_Activity:_ Restate exactly the lines of the entries below, beginning with the first and ending with the line that holds "The degree of". Pictures are not copied.

[Source records]
►

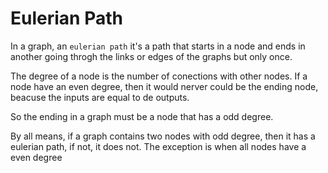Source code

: # Eulerian Path

In a graph, an `eulerian path` it's a path that starts in a node and ends in another going throgh the links or edges of the graphs but only once.

The degree of a node is the number of conections with other nodes. If a node have an even degree, then it would nerver could be the ending node, beacuse the inputs are equal to de outputs.

So the ending in a graph must be a node that has a odd degree.

By all means, if a graph contains two nodes with odd degree, then it has a eulerian path, if not, it does not. The exception is when all nodes have a even degree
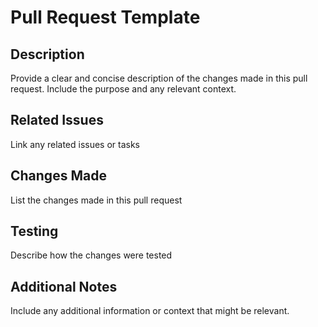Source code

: # Pull Request Template

## Description

Provide a clear and concise description of the changes made in this pull request. Include the purpose and any relevant context.

## Related Issues

Link any related issues or tasks

## Changes Made

List the changes made in this pull request

## Testing

Describe how the changes were tested

## Additional Notes

Include any additional information or context that might be relevant.
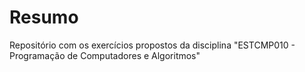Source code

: # Resumo

<p>
    Repositório com os exercícios propostos da disciplina "ESTCMP010 - Programação de Computadores e Algoritmos"
</p>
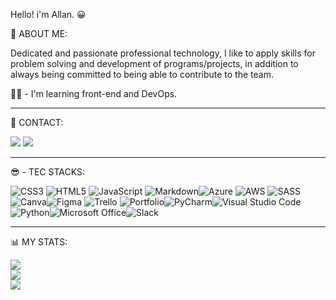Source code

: Hello! i'm Allan. 😀


🚀 ABOUT ME:

Dedicated and passionate professional
technology, I like to apply skills
for problem solving and development
of programs/projects, in addition to always being
committed to being able to contribute to the team.

👩‍💻 - I'm learning front-end and DevOps.


<hr/>

📩 CONTACT:

  <a href = "mailto:allanlps20@gmail.com"><img src="https://img.shields.io/badge/-Gmail-%23333?style=for-the-badge&logo=gmail&logoColor=white" target="_blank"></a>
  <a href="https://www.linkedin.com/in/allanlps/" target="_blank"><img src="https://img.shields.io/badge/-LinkedIn-%230077B5?style=for-the-badge&logo=linkedin&logoColor=white" target="_blank"></a> 

<hr/>

😎 - TEC STACKS:

![CSS3](https://img.shields.io/badge/css3-%231572B6.svg?style=for-the-badge&logo=css3&logoColor=white) ![HTML5](https://img.shields.io/badge/html5-%23E34F26.svg?style=for-the-badge&logo=html5&logoColor=white) ![JavaScript](https://img.shields.io/badge/javascript-%23323330.svg?style=for-the-badge&logo=javascript&logoColor=%23F7DF1E) ![Markdown](https://img.shields.io/badge/markdown-%23000000.svg?style=for-the-badge&logo=markdown&logoColor=white)![Azure](https://img.shields.io/badge/azure-%230072C6.svg?style=for-the-badge&logo=azure-devops&logoColor=white) ![AWS](https://img.shields.io/badge/AWS-%23FF9900.svg?style=for-the-badge&logo=amazon-aws&logoColor=white) ![SASS](https://img.shields.io/badge/SASS-hotpink.svg?style=for-the-badge&logo=SASS&logoColor=white)![Canva](https://img.shields.io/badge/Canva-%2300C4CC.svg?style=for-the-badge&logo=Canva&logoColor=white)![Figma](https://img.shields.io/badge/figma-%23F24E1E.svg?style=for-the-badge&logo=figma&logoColor=white) ![Trello](https://img.shields.io/badge/Trello-%23026AA7.svg?style=for-the-badge&logo=Trello&logoColor=white) ![Portfolio](https://img.shields.io/badge/Portfolio-%23000000.svg?style=for-the-badge&logo=firefox&logoColor=#FF7139)![PyCharm](https://img.shields.io/badge/pycharm-143?style=for-the-badge&logo=pycharm&logoColor=black&color=black&labelColor=green)![Visual Studio Code](https://img.shields.io/badge/Visual%20Studio%20Code-0078d7.svg?style=for-the-badge&logo=visual-studio-code&logoColor=white)![Python](https://img.shields.io/badge/python-3670A0?style=for-the-badge&logo=python&logoColor=ffdd54)![Microsoft Office](https://img.shields.io/badge/Microsoft_Office-D83B01?style=for-the-badge&logo=microsoft-office&logoColor=white)![Slack](https://img.shields.io/badge/Slack-4A154B?style=for-the-badge&logo=slack&logoColor=white)

 <hr/>
 
 📊 MY STATS:
 
![](https://github-readme-stats.vercel.app/api?username=AllanLps&theme=react&hide_border=false&include_all_commits=false&count_private=true)<br/>
![](https://github-readme-streak-stats.herokuapp.com/?user=AllanLps&theme=react&hide_border=false)<br/>
![](https://github-readme-stats.vercel.app/api/top-langs/?username=AllanLps&theme=react&hide_border=false&include_all_commits=false&count_private=true&layout=compact)
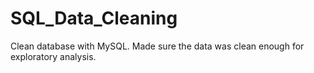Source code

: # SQL_Data_Cleaning
Clean database with MySQL. Made sure the data was clean enough for exploratory analysis. 
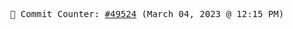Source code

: <p align="center">
    <samp>
        📮 Commit Counter: <a href="https://github.com/Javascript-void0/Javascript-void0/commits/main">#49524</a> (March 04, 2023 @ 12:15 PM)
    </samp>
</p>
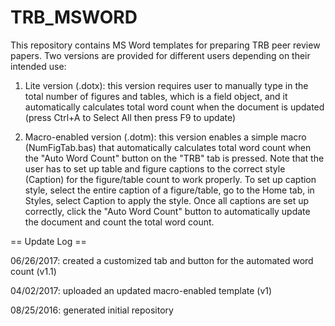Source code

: # TRB_MSWORD
This repository contains MS Word templates for preparing TRB peer review papers.  Two versions are provided for different users depending on their intended use:

1. Lite version (.dotx): this version requires user to manually type in the total number of figures and tables, which is a field object, and it automatically calculates total word count when the document is updated (press Ctrl+A to Select All then press F9 to update)

2. Macro-enabled version (.dotm): this version enables a simple macro (NumFigTab.bas) that automatically calculates total word count when the "Auto Word Count" button on the "TRB" tab is pressed.  Note that the user has to set up table and figure captions to the correct style (Caption) for the figure/table count to work properly.  To set up caption style, select the entire caption of a figure/table, go to the Home tab, in Styles, select Caption to apply the style.  Once all captions are set up correctly, click the "Auto Word Count" button to automatically update the document and count the total word count.



== Update Log ==

06/26/2017: created a customized tab and button for the automated word count (v1.1)

04/02/2017: uploaded an updated macro-enabled template (v1)

08/25/2016: generated initial repository
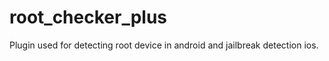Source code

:# root_checker_plus

Plugin used for detecting root device in android and jailbreak detection ios.


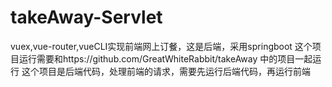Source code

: # takeAway-Servlet
vuex,vue-router,vueCLI实现前端网上订餐，这是后端，采用springboot
这个项目运行需要和https://github.com/GreatWhiteRabbit/takeAway  中的项目一起运行
这个项目是后端代码，处理前端的请求，需要先运行后端代码，再运行前端
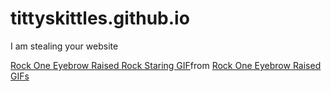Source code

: # tittyskittles.github.io
I am stealing your website
<div class="tenor-gif-embed" data-postid="22113367" data-share-method="host" data-aspect-ratio="1" data-width="100%"><a href="https://tenor.com/view/rock-one-eyebrow-raised-rock-staring-the-rock-gif-22113367">Rock One Eyebrow Raised Rock Staring GIF</a>from <a href="https://tenor.com/search/rock+one+eyebrow+raised-gifs">Rock One Eyebrow Raised GIFs</a></div> <script type="text/javascript" async src="https://tenor.com/embed.js"></script>
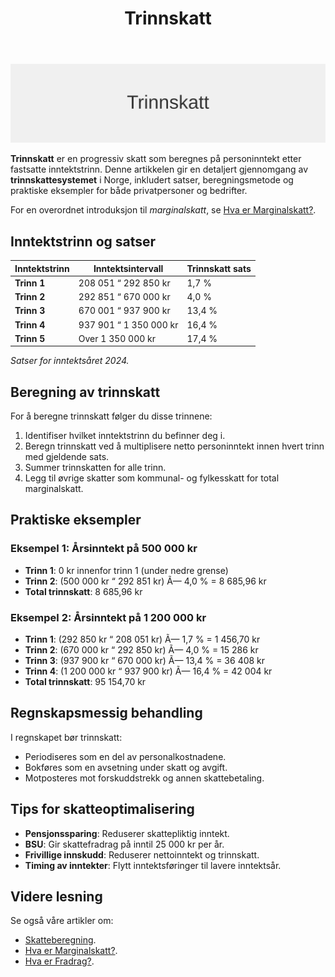 ﻿---
title: "Trinnskatt"
seoTitle: "Trinnskatt | Satser, beregning og eksempler"
description: "Trinnskatt er en progressiv skatt på personinntekt i Norge. Lær om inntektstrinn, satser og beregning med eksempler for 2024."
summary: "Oversikt over trinnskatt: innslagspunkter, satser og hvordan den beregnes."
---

![Trinnskatt](trinnskatt-image.svg)

**Trinnskatt** er en progressiv skatt som beregnes på personinntekt etter fastsatte inntektstrinn. Denne artikkelen gir en detaljert gjennomgang av **trinnskattesystemet** i Norge, inkludert satser, beregningsmetode og praktiske eksempler for både privatpersoner og bedrifter.

For en overordnet introduksjon til *marginalskatt*, se [Hva er Marginalskatt?](/blogs/regnskap/hva-er-marginalskatt "Hva er Marginalskatt? Komplett Guide til Marginalskatt i Norge").

## Inntektstrinn og satser

| Inntektstrinn | Inntektsintervall            | Trinnskatt sats |
|---------------|------------------------------|-----------------|
| **Trinn 1**   | 208 051 “ 292 850 kr         | 1,7 %           |
| **Trinn 2**   | 292 851 “ 670 000 kr         | 4,0 %           |
| **Trinn 3**   | 670 001 “ 937 900 kr         | 13,4 %          |
| **Trinn 4**   | 937 901 “ 1 350 000 kr       | 16,4 %          |
| **Trinn 5**   | Over 1 350 000 kr            | 17,4 %          |

*Satser for inntektsåret 2024.*

## Beregning av trinnskatt

For å beregne trinnskatt følger du disse trinnene:

1. Identifiser hvilket inntektstrinn du befinner deg i.
2. Beregn trinnskatt ved å multiplisere netto personinntekt innen hvert trinn med gjeldende sats.
3. Summer trinnskatten for alle trinn.
4. Legg til øvrige skatter som kommunal- og fylkesskatt for total marginalskatt.

## Praktiske eksempler

### Eksempel 1: Årsinntekt på 500 000 kr

- **Trinn 1**: 0 kr innenfor trinn 1 (under nedre grense)
- **Trinn 2**: (500 000 kr “ 292 851 kr) Ã— 4,0 % = 8 685,96 kr
- **Total trinnskatt**: 8 685,96 kr

### Eksempel 2: Årsinntekt på 1 200 000 kr

- **Trinn 1**: (292 850 kr “ 208 051 kr) Ã— 1,7 % = 1 456,70 kr
- **Trinn 2**: (670 000 kr “ 292 850 kr) Ã— 4,0 % = 15 286 kr
- **Trinn 3**: (937 900 kr “ 670 000 kr) Ã— 13,4 % = 36 408 kr
- **Trinn 4**: (1 200 000 kr “ 937 900 kr) Ã— 16,4 % = 42 004 kr
- **Total trinnskatt**: 95 154,70 kr

## Regnskapsmessig behandling

I regnskapet bør trinnskatt:

* Periodiseres som en del av personalkostnadene.
* Bokføres som en avsetning under skatt og avgift.
* Motposteres mot forskuddstrekk og annen skattebetaling.

## Tips for skatteoptimalisering

* **Pensjonssparing**: Reduserer skattepliktig inntekt.
* **BSU**: Gir skattefradrag på inntil 25 000 kr per år.
* **Frivillige innskudd**: Reduserer nettoinntekt og trinnskatt.
* **Timing av inntekter**: Flytt inntektsføringer til lavere inntektsår.

## Videre lesning

Se også våre artikler om:

* [Skatteberegning](/blogs/regnskap/skatteberegning "Skatteberegning “ Komplett Guide til Skatteberegning").
* [Hva er Marginalskatt?](/blogs/regnskap/hva-er-marginalskatt "Hva er Marginalskatt? Komplett Guide til Marginalskatt i Norge").
* [Hva er Fradrag?](/blogs/regnskap/hva-er-fradrag "Hva er Fradrag? Komplett Guide til Skattefradrag i Norge").









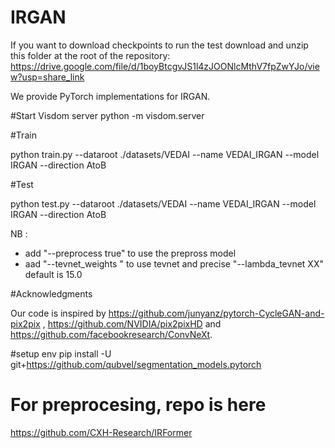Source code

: # IRGAN

If you want to download checkpoints to run the test download and unzip this folder at the root of the repository: https://drive.google.com/file/d/1boyBtcgvJS1l4zJOONlcMthV7fpZwYJo/view?usp=share_link

We  provide PyTorch implementations for IRGAN. 

#Start Visdom server
python -m visdom.server

#Train

python train.py --dataroot ./datasets/VEDAI --name VEDAI_IRGAN --model IRGAN --direction AtoB

#Test

python test.py --dataroot ./datasets/VEDAI --name VEDAI_IRGAN --model IRGAN --direction AtoB

NB :
- add "--preprocess true" to use the prepross model
- aad "--tevnet_weights <path>" to use tevnet and precise "--lambda_tevnet XX" default is 15.0

#Acknowledgments

Our code is inspired by https://github.com/junyanz/pytorch-CycleGAN-and-pix2pix , https://github.com/NVIDIA/pix2pixHD and https://github.com/facebookresearch/ConvNeXt.

#setup env
pip install -U git+https://github.com/qubvel/segmentation_models.pytorch

# For preprocesing, repo is here
https://github.com/CXH-Research/IRFormer
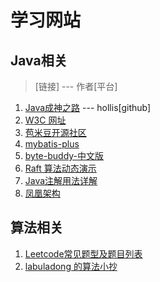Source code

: # 学习网站




## Java相关

>  [链接] --- 作者[平台]

1. [Java成神之路](https://hollischuang.github.io/toBeTopJavaer/#/menu) --- hollis[github]
2. [W3C 网址](https://www.w3school.com.cn/xml/xml_usedfor.asp)
3. [苞米豆开源社区](https://mp.baomidou.com/)
4. [mybatis-plus](https://gitee.com/baomidou/mybatis-plus)
5. [byte-buddy-中文版](https://notes.diguage.com/byte-buddy-tutorial/#reloading-a-class)
6. [Raft 算法动态演示](http://www.kailing.pub/raft/index.html)
7. [Java注解用法详解](https://www.cnblogs.com/fsjohnhuang/p/4040785.html)
8. [凤凰架构](http://icyfenix.cn/)



## 算法相关
1. [Leetcode常见题型及题目列表](https://zhuanlan.zhihu.com/p/341176507)
2. [ labuladong 的算法小抄](https://github.com/labuladong/fucking-algorithm)

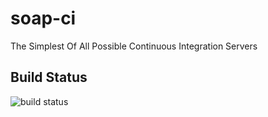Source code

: soap-ci
=======

The Simplest Of All Possible Continuous Integration Servers

Build Status
------------
![build status](http://drewshafer.com/ci/soap-ci/master/current/status.png)

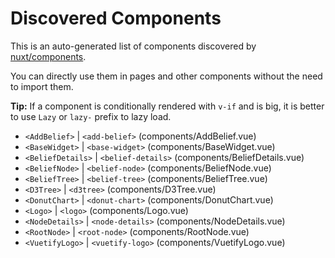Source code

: # Discovered Components

This is an auto-generated list of components discovered by [nuxt/components](https://github.com/nuxt/components).

You can directly use them in pages and other components without the need to import them.

**Tip:** If a component is conditionally rendered with `v-if` and is big, it is better to use `Lazy` or `lazy-` prefix to lazy load.

- `<AddBelief>` | `<add-belief>` (components/AddBelief.vue)
- `<BaseWidget>` | `<base-widget>` (components/BaseWidget.vue)
- `<BeliefDetails>` | `<belief-details>` (components/BeliefDetails.vue)
- `<BeliefNode>` | `<belief-node>` (components/BeliefNode.vue)
- `<BeliefTree>` | `<belief-tree>` (components/BeliefTree.vue)
- `<D3Tree>` | `<d3tree>` (components/D3Tree.vue)
- `<DonutChart>` | `<donut-chart>` (components/DonutChart.vue)
- `<Logo>` | `<logo>` (components/Logo.vue)
- `<NodeDetails>` | `<node-details>` (components/NodeDetails.vue)
- `<RootNode>` | `<root-node>` (components/RootNode.vue)
- `<VuetifyLogo>` | `<vuetify-logo>` (components/VuetifyLogo.vue)
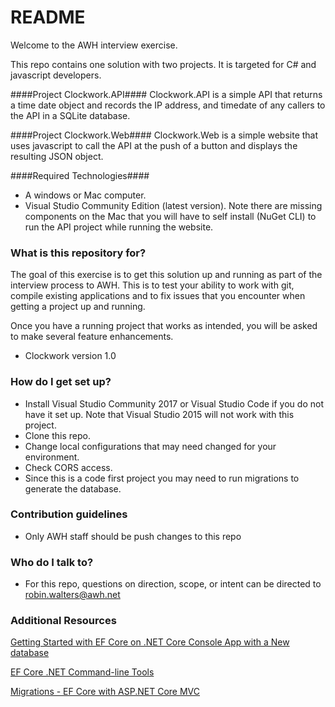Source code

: # README #

Welcome to the AWH interview exercise.

This repo contains one solution with two projects.  It is targeted for C# and javascript developers.

####Project Clockwork.API####
Clockwork.API is a simple API that returns a time date object and records the IP address, and timedate of any callers to the API in a SQLite database.

####Project Clockwork.Web####
Clockwork.Web is a simple website that uses javascript to call the API at the push of a button and displays the resulting JSON object.

####Required Technologies####
* A windows or Mac computer.
* Visual Studio Community Edition (latest version).  Note there are missing components on the Mac that you will have to self install (NuGet CLI) to run the API project while running the website.

### What is this repository for? ###
The goal of this exercise is to get this solution up and running as part of the interview process to AWH.  This is to test your ability to work with git, compile existing applications and to fix issues that you encounter when getting a project up and running.

Once you have a running project that works as intended, you will be asked to make several feature enhancements.

* Clockwork version 1.0

### How do I get set up? ###

* Install Visual Studio Community 2017 or Visual Studio Code if you do not have it set up.  Note that Visual Studio 2015 will not work with this project.
* Clone this repo.
* Change local configurations that may need changed for your environment.
* Check CORS access.
* Since this is a code first project you may need to run migrations to generate the database.


### Contribution guidelines ###

* Only AWH staff should be push changes to this repo

### Who do I talk to? ###

* For this repo, questions on direction, scope, or intent can be directed to robin.walters@awh.net

### Additional Resources ###
[Getting Started with EF Core on .NET Core Console App with a New database](https://docs.microsoft.com/en-us/ef/core/get-started/netcore/new-db-sqlite)

[EF Core .NET Command-line Tools](https://docs.microsoft.com/en-us/ef/core/miscellaneous/cli/dotnet)

[Migrations - EF Core with ASP.NET Core MVC](https://docs.microsoft.com/en-us/aspnet/core/data/ef-mvc/migrations#introduction-to-migrations)
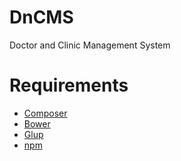 # DnCMS
Doctor and Clinic Management System

# Requirements
* [Composer](https://getcomposer.org/download/)
* [Bower](http://bower.io/)
* [Glup](https://www.npmjs.com/package/gulp-install)
* [npm](https://docs.npmjs.com/cli/install)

◄

_Result of the task:_
Source code

: # Eulerian Path

In a graph, an `eulerian path` it's a path that starts in a node and ends in another going throgh the links or edges of the graphs but only once.

The degree of a node is the number of conections with other nodes. If a node have an even degree, then it would nerver could be the ending node, beacuse the inputs are equal to de outputs.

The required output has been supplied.